If you were trying to get someone to give you money to work for a public interest agency, how would you respond to the following essay question? State briefly (300 words) your sense of the relevancy of public interest work to contemporary society. Answers I'm considering:

- Public interest : contemporary society :: Oxygen : survival - "Ask not what your country can do for you, but what you can do for your country." - It's all relative. I mean relevant. It's all relevant. - One day, all children.... - As Albert Einstein, noted smart guy, once put it: "Only a life lived for others is a life worthwhile...." -Public interest makes all of the public interest-minded law students anxious and grumpy as they frantically look for jobs while the corporate law people get to spend their 3L year imagining how they're going to spend that $125,000 a year.
Any other suggestions?

26 September 2006

Usually Edward Norton is all I need to hear, but I'm confused now

A long time ago my dad worked for a company that was in the middle of a rebranding effort. Part of the process was coming up with a new slogan, which is a remarkably time- and energy-consuming process. There were meetings, and focus groups, and sample advertisements. They finally selected something and then, a week before they rolled out the new campaign, a car company launched a new ad campaign with exactly the same slogan. "That always happens!" said my understandably frustrated father. "These things always come in pairs- whenever you come up with something good, someone else seems to come up with it at the same time." It's funny the things that people say that stick in your mind. (I can still tell you in elaborate detail, for example, about the time I struck out at a junior high school softball game and my science teacher, seeing the disappointed look on my face, said "don't worry, you'll never remember this in ten years." Fourteen years later....) But darn it if he wasn't right. I haven't been to the movies in months, and I was thinking that as fall's chill enters the air it might be nice to go out on a classic dinner and a movie date this weekend. Trouble is, I can't decide what I want to see, and I keep seeing commercials for movies that look so similar that it's only confusing me further. First it was these two: Lush visions of old Hollywood! Ingenues! Pretty dresses! Perfect red lipstick! Intrigue! How to choose? (Well hel-LO Adrian Brody! I pick you! And if you could teach me how to use blogger to upload pictures in roughly the same size and in a nice pretty layout, that'd be great!) Now there are these two: Magicians! Sleight of hand! Dark, vaguely sepia-tones images! Intrigue! How to choose? In all seriousness, all of these seem like movies I might like to see. But I can't even tell them apart from one another! And we only go to the movies about five times a year because we are lazy and love Tivo, so I'd better not waste our movie date on a subpar choice. Does anyone know anything about thie movie industry? How does this happen, that movies so similar get released almost simultaneously? I really don't get it.

24 September 2006

the generation gap

Actual conversation with my grandmother (age 87):

Grandma: Well, since you don't eat meat I guess you can just cook what you want for yourself and then put a separate piece of meat in the oven for John. Pseudo: Actually, he pretty much just eats what I eat. He orders meat at restaurants sometimes, but at home we don't really cook meat. Grandma (half-wailing): But he's a boy! Boy's need meat! You're his wife! You have to cook him meat! Pseudo: [chokes on tongue in effort to bite it]

21 September 2006

Oops!

Without getting too political, this is just too perfect. My favorite part:

Immigration and Customs Enforcement agents arrested 127 suspected illegal immigrants Wednesday morning at a construction site next to Buckley Air Force Base in Aurora. Some suggested the raid was possibly the largest immigration bust in state history....The alleged illegal immigrants were working on building military housing for the base.
Hah! Odd, isn't it- the very government that is so intent on protecting us from undocumented workers that it's actually proposed militarizing the border is somehow so careless when it comes to its own contractors. Priceless.

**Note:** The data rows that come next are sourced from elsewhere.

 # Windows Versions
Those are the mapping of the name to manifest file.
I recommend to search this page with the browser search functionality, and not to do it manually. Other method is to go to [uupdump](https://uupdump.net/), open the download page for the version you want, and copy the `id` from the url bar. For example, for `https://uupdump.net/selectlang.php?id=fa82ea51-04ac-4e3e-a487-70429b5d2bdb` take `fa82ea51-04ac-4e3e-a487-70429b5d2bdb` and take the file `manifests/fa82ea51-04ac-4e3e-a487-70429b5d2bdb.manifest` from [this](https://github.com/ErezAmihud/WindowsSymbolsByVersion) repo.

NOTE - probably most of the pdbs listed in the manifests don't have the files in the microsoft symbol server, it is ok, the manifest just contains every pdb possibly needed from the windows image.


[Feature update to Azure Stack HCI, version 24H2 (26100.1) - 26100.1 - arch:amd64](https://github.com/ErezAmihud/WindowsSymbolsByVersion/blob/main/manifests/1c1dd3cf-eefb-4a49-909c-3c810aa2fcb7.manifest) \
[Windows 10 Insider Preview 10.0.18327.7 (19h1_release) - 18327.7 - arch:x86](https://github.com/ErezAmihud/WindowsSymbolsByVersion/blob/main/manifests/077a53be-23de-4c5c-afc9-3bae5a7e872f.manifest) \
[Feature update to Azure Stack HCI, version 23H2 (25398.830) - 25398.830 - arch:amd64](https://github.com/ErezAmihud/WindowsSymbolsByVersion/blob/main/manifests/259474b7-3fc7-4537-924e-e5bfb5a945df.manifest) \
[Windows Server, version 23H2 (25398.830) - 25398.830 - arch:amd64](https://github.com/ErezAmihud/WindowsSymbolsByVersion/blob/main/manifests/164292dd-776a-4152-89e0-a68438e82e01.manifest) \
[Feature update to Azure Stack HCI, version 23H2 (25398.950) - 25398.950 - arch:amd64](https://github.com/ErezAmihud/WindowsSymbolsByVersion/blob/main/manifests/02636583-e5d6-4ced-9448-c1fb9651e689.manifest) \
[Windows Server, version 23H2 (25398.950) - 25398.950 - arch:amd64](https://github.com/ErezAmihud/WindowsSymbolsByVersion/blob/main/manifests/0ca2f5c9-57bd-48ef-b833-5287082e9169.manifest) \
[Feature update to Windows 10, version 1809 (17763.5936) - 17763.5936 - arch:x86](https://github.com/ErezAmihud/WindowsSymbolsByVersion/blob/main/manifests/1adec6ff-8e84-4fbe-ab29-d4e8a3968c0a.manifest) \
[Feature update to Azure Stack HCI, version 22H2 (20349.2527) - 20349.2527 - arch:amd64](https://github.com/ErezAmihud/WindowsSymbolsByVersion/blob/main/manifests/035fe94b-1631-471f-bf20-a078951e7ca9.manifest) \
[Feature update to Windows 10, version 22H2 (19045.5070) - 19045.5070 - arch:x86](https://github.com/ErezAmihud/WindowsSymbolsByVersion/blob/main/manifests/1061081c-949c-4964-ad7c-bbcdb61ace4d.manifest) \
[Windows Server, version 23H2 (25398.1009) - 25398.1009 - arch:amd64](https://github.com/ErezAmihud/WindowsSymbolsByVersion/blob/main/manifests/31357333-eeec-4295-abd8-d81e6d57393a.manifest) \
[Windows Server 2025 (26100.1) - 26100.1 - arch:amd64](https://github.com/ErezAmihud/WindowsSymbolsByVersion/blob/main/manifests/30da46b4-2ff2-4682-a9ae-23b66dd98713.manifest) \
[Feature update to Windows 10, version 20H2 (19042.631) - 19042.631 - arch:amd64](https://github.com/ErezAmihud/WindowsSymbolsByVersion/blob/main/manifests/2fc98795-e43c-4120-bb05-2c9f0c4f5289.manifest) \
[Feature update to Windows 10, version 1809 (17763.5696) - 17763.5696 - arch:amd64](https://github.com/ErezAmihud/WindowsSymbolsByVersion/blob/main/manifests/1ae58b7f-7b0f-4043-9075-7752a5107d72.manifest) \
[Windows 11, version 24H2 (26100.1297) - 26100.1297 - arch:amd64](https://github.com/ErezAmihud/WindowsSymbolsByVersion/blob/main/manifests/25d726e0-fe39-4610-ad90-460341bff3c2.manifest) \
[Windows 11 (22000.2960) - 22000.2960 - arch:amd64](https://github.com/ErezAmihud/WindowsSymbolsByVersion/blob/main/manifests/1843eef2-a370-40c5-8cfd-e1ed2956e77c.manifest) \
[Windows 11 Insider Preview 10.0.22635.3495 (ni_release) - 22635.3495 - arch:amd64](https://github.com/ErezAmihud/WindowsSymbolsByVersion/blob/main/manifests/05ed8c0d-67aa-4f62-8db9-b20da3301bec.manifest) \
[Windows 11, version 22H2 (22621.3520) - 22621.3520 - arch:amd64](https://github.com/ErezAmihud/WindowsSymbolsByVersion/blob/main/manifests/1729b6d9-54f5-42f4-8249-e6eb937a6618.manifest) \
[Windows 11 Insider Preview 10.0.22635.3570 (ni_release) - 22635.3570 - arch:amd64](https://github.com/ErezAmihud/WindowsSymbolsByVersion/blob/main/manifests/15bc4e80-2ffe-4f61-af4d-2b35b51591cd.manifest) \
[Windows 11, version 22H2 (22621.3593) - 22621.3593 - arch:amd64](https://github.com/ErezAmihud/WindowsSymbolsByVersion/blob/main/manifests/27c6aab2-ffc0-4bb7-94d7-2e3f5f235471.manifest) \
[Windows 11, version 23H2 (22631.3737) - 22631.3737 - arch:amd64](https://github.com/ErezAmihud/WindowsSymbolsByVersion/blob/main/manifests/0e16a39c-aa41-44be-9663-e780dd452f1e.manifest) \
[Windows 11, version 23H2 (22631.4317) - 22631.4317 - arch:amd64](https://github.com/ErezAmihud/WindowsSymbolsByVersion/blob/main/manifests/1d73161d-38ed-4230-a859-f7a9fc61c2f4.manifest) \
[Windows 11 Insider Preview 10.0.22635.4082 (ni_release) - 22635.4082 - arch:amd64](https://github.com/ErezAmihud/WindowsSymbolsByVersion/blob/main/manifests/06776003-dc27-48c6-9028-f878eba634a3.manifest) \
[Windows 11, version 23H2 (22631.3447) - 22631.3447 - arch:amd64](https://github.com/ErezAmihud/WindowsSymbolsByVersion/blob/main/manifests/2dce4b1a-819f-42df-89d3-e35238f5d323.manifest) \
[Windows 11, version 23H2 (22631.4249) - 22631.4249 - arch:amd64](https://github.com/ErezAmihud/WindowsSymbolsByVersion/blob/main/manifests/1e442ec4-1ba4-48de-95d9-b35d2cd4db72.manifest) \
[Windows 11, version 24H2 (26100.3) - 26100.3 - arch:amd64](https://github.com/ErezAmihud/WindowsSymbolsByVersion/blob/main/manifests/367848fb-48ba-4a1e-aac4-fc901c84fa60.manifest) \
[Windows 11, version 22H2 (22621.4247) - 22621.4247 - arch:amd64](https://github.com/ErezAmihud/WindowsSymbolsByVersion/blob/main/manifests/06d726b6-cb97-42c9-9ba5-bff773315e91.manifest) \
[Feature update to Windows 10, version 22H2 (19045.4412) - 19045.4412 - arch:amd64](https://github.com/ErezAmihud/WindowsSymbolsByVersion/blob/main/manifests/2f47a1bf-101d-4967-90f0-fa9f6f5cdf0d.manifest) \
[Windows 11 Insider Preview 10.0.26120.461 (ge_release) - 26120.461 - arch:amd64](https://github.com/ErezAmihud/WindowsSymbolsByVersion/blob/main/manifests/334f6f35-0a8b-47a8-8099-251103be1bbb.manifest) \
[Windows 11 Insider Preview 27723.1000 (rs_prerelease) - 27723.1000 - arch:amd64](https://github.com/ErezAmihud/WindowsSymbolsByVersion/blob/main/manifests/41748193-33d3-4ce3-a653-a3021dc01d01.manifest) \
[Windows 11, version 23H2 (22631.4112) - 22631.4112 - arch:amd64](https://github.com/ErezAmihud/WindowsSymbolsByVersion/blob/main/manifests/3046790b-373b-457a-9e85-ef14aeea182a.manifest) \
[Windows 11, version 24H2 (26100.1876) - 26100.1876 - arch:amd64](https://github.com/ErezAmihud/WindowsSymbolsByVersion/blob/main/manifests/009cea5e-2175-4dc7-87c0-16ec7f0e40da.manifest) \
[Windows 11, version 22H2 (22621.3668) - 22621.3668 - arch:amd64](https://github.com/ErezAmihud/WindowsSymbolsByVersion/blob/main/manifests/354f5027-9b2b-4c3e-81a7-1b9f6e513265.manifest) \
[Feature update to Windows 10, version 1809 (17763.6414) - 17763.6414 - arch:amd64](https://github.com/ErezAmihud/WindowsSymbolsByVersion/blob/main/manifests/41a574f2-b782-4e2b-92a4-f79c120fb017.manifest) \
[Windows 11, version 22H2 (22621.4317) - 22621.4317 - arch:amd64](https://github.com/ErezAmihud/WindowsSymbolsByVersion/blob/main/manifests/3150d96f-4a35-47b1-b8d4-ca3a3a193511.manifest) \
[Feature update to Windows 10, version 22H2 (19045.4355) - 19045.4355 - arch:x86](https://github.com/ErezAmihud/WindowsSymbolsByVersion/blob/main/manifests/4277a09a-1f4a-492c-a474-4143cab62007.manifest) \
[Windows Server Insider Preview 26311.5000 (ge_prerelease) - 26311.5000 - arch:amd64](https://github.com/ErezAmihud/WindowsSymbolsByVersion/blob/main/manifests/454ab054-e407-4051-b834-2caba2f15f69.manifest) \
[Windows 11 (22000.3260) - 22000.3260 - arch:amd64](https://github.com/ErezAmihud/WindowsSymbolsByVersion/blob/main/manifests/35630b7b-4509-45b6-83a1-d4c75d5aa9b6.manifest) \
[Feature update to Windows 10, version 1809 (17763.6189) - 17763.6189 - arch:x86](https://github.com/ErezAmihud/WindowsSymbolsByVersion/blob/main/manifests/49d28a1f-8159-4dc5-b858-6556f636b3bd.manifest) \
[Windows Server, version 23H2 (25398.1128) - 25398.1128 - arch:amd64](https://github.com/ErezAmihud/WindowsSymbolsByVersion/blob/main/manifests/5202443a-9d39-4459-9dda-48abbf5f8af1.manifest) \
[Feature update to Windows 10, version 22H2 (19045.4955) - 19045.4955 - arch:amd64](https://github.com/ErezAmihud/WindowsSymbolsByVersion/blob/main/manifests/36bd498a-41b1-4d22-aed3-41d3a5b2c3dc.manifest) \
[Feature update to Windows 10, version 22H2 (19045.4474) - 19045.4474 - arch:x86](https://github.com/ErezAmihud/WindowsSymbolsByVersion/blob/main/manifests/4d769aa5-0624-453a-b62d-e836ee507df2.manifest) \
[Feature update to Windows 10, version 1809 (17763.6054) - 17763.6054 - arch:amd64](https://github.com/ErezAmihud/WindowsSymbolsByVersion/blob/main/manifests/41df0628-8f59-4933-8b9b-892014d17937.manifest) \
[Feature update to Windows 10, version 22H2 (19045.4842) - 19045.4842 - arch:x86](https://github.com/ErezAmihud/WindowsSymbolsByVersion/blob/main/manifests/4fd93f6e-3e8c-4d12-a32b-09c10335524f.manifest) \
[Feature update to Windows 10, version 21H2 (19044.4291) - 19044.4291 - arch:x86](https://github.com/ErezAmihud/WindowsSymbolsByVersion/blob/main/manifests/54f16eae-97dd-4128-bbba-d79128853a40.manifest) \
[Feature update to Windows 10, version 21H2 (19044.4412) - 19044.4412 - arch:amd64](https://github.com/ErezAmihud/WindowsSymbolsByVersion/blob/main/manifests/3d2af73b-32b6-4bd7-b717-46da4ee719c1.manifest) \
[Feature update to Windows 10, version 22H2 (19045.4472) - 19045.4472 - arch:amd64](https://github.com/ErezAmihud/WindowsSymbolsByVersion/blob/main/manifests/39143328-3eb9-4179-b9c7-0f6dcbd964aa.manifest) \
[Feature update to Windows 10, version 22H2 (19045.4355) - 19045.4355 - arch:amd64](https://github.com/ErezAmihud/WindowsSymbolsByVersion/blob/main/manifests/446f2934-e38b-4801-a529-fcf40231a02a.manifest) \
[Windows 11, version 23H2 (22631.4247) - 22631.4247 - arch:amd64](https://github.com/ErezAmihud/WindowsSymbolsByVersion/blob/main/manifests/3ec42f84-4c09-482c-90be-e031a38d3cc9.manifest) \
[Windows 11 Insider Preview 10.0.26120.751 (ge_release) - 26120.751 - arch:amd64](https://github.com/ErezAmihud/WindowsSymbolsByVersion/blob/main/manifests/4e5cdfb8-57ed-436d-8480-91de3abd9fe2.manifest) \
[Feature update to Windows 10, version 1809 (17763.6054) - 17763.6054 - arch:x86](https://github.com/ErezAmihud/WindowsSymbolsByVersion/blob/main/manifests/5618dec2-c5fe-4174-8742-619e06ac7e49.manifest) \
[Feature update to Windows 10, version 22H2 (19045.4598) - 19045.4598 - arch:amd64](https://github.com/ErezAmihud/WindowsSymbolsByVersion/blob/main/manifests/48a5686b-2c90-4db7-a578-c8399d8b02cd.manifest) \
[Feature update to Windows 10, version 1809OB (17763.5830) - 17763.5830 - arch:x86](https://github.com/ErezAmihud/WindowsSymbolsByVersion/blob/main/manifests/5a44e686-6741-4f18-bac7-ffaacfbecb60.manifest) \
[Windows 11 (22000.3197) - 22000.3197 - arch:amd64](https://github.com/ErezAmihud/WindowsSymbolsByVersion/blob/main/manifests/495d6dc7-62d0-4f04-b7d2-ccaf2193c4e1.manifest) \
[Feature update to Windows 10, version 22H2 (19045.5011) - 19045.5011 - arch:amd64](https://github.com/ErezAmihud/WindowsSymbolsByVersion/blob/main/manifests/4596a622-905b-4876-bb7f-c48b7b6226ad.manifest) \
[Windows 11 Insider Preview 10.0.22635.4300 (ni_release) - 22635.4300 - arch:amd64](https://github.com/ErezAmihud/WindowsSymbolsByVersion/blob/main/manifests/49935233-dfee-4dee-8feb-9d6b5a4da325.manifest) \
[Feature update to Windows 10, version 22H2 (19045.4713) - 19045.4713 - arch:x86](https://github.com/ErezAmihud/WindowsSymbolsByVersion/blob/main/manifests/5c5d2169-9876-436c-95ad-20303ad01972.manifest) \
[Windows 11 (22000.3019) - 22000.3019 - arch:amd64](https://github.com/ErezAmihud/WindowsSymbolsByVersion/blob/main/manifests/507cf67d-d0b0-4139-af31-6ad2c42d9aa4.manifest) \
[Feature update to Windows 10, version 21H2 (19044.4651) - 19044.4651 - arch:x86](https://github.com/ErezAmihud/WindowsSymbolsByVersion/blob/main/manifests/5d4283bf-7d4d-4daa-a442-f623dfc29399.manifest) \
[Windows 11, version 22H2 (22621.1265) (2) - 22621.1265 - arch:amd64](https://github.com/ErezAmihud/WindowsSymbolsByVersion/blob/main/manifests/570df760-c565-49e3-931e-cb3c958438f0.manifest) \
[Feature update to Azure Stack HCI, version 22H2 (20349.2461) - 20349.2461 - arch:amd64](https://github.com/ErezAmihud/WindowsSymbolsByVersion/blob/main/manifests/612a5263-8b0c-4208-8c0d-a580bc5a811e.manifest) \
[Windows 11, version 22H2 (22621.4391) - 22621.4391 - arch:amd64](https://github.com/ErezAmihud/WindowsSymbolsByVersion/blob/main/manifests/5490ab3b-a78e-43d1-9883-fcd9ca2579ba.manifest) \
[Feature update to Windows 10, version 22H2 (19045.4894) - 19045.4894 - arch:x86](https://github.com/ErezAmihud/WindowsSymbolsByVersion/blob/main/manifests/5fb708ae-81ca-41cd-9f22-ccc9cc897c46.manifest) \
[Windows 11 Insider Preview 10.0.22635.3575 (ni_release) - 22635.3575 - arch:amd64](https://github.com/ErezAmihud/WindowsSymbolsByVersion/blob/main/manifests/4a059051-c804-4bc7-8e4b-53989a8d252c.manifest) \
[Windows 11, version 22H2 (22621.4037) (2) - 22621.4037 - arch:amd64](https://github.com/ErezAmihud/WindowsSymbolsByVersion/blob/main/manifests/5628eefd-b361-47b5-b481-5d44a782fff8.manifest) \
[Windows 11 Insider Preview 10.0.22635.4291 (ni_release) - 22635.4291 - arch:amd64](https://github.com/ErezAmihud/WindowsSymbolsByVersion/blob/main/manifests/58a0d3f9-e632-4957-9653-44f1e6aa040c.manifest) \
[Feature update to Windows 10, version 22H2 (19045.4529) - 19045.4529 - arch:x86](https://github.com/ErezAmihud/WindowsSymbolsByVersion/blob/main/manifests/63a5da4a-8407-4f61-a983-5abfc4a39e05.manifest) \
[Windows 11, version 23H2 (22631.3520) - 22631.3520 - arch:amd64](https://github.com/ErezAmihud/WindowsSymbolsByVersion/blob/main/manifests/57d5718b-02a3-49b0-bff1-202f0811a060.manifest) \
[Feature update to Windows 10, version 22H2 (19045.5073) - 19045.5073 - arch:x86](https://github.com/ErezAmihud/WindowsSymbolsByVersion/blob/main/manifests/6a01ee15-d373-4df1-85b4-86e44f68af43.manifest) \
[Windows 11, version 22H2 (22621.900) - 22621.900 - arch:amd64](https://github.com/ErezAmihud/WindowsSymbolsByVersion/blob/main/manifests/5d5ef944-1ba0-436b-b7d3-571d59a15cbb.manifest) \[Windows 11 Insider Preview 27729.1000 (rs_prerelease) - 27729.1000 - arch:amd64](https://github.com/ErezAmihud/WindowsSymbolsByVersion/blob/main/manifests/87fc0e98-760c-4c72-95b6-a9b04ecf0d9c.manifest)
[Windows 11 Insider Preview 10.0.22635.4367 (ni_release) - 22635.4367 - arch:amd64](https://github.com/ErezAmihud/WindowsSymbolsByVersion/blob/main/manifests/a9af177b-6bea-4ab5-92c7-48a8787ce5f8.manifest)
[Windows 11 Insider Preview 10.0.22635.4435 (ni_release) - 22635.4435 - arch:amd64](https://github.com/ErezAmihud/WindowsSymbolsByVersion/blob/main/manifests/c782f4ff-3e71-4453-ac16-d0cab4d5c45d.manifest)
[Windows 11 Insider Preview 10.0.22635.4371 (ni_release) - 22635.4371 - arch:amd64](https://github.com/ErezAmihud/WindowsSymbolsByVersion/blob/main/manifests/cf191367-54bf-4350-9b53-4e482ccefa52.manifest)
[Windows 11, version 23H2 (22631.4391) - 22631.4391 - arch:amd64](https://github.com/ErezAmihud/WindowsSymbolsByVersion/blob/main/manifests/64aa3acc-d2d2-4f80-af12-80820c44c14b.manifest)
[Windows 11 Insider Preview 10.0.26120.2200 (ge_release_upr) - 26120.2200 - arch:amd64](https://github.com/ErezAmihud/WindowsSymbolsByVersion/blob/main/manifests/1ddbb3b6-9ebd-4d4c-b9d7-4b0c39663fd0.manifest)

Yet another product for which I am not the target demographic

Somehow, despite my best efforts, my primary email address has become a dumping ground for all manner of spam. Every day I get between 30 and 50 emails offering a GrAEt In*vest OpporTOWNity! or BiGGGGG P*nIs. My spam filter does a pretty good job of catching these, (though a few funny ones manage to get through, including one yesterday with quite a catchy headine: "PRISON," it said. The body of the email said "IT SUCKS." Good point! I'm sold!) In addition to all the spammy crap, though, I seem to have gotten on several retail sales lists. My spam filter does a terrible job of catching these, and every day I seem to get more direct emails advertising books, skinny black pants, slouchy sweaters, and shoes with free shipping. Yesterday, though, I got a direct email that caused me to choke on my coffee. For this product. This product that allows women to DYE their "hair down there." What the hell? The product's website talks cheerfully about how every blonde wants to be a "true blonde," and now, with this product, they can be! (It also covers grays beautifully!) Which makes me wonder: if this product is for the purposes of matching, who exactly is the "Fun Betty" designed for? (Fun Betty is bright fucking pink, and as the website helpfully offers, it makes "the perfect gift!" Ack.) Attention, sellers of pubic hair dye: please leave me off your email sales list in the future. Also, keep me off any lists advertising pubic topiary products or anything involving application of crystals in private areas. Thank you.

19 September 2006

and....scene!

There are things, my friends. Things to blog about. But it is late, and I have been up since 5, and that makes me tired. So I will leave you with a vignette: The scene: in the courtroom of an unnamed law school. Several dozen trial advocacy students, plus the lawyers teaching them, are gathered for a session entitled "Persuasion." A crazy gray haired woman asks us to breathe, center our breath, be in the space. Stand in positions of power! she says. Fill the room with your voice. Then she asks: how are you feeling right now? All of you! Call out your answers! Call out your answers? Is she kidding? She's standing in a room of people who have spent the past two weeks trying not to look like idiots around each other. Chances of someone volunteering "I feel vulnerable"? Slim to none.

18 September 2006

Is there anything better...

...than the first MacIntosh apple of fall?

15 September 2006

Is It Me You're Looking For?

Remember that creep-tastic Lionel Richie video? The one for the song “Hello” where he’s creepily stalking the blind student from his class and singing “Hello- is it me you’re looking for?”

This one 1

I was at the gym this morning, watching VH1 because there’s not a hell of a lot worth watching at 5am (side note: Do I get some sort of wife of the year prize for going to the gym with John at 5am so he can work out and still get to work on time, even though my first class isn’t until 1? Anyone? Is there some sort of free ice cream giveaway for me somewhere? Nothing? Dammit).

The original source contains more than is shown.